The quote above, whispered by Lady Macbeth, waiting in secret for a sign that her husband has murdered the reigning King Duncan as he snores in his bed, is pretty typical of the bard’s treatment of our post-dusk raptor which he perpetually considered to be more feathered fiend than feathered friend, and a reliable harbinger of doom.
Hearing the owl, Lady Mac takes it as confirmation that the dreadful deed’s been done – the bird’s cry a long-assumed omen of impending disaster. She calls the owl “the fatal bellman” because, back in Tudor times, that was the name given to the night watchman who rang a bell to announce a prisoner had been called to execution and, according to some sources, also to alert locals that a neighbour was on their deathbed. The ringing of the Passing Bell was a signal for prayers to be offered up for the soul of the dying or doomed person and after they’d passed there would be one short peal which, in the manner it was rung, would indicate whether the deceased was female or male.
There are at least four more allusions to the owl being a right baddie in Macbeth alone. As MacDuff is on his way to rouse the sleeping Duncan, unaware that his king has been butchered, he’s informed by Lennox, another Scots nobleman, that the previous night had seen some strange and terrible things occur – chimneys blown down, unaccountable screams and lamentations heard from on high and the owl, referred to as, “the obscure bird”, “clamoured the livelong night”. It’s obviously an omen of wickedness, the owl “obscure” because, unlike other birds, it chooses to fly and hunt undercover of darkness rather than in daylight.
Not soon after, Ross, a messenger to the court, is gossiping about the regicide with an old man who informs him: “On Tuesday last/ A falcon, towering in her pride of place/ Was by a mousing owl hawk’d at and kill’d”. Again, it’s a sign that evil doings are afoot.

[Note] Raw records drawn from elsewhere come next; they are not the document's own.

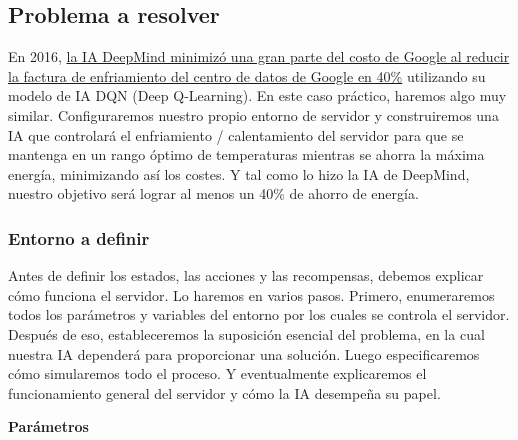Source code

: \documentclass[
]{book}
\begin{document}
\hypertarget{problema-a-resolver-1}{%
\subsection{Problema a resolver}\label{problema-a-resolver-1}}

En 2016, \href{https://deepmind.com/blog/deepmind-ai-reduces-google-data-centre-cooling-bill-40/}{la IA DeepMind minimizó una gran parte del costo de Google al reducir la factura de enfriamiento del centro de datos de Google en 40\%} utilizando su modelo de IA DQN (Deep Q-Learning). En este caso práctico, haremos algo muy similar. Configuraremos nuestro propio entorno de servidor y construiremos una IA que controlará el enfriamiento / calentamiento del servidor para que se mantenga en un rango óptimo de temperaturas mientras se ahorra la máxima energía, minimizando así los costes. Y tal como lo hizo la IA de DeepMind, nuestro objetivo será lograr al menos un 40\% de ahorro de energía.

\hypertarget{entorno-a-definir-1}{%
\subsubsection{Entorno a definir}\label{entorno-a-definir-1}}

Antes de definir los estados, las acciones y las recompensas, debemos explicar cómo funciona el servidor. Lo haremos en varios pasos. Primero, enumeraremos todos los parámetros y variables del entorno por los cuales se controla el servidor. Después de eso, estableceremos la suposición esencial del problema, en la cual nuestra IA dependerá para proporcionar una solución. Luego especificaremos cómo simularemos todo el proceso. Y eventualmente explicaremos el funcionamiento general del servidor y cómo la IA desempeña su papel.

\textbf{Parámetros}
\end{document}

The falcon was flying high, the owl, normally scouring the ground for prey, flew up and attacked it, signifying a disruption of the natural order of things.
Given the bard’s largely unswerving conviction that nothing but harm can come from the presence of an owl, it comes as no surprise that, when the weird sisters are mixing up the ingredients for their witchy brew in the cauldron, along with the eye of newt, toe of frog, fillet of fenny snake, wool of bat, tongue of dog, adder’s fork, blind worm’s sting and lizard’s leg, there’s an owlet’s wing chucked in for good measure.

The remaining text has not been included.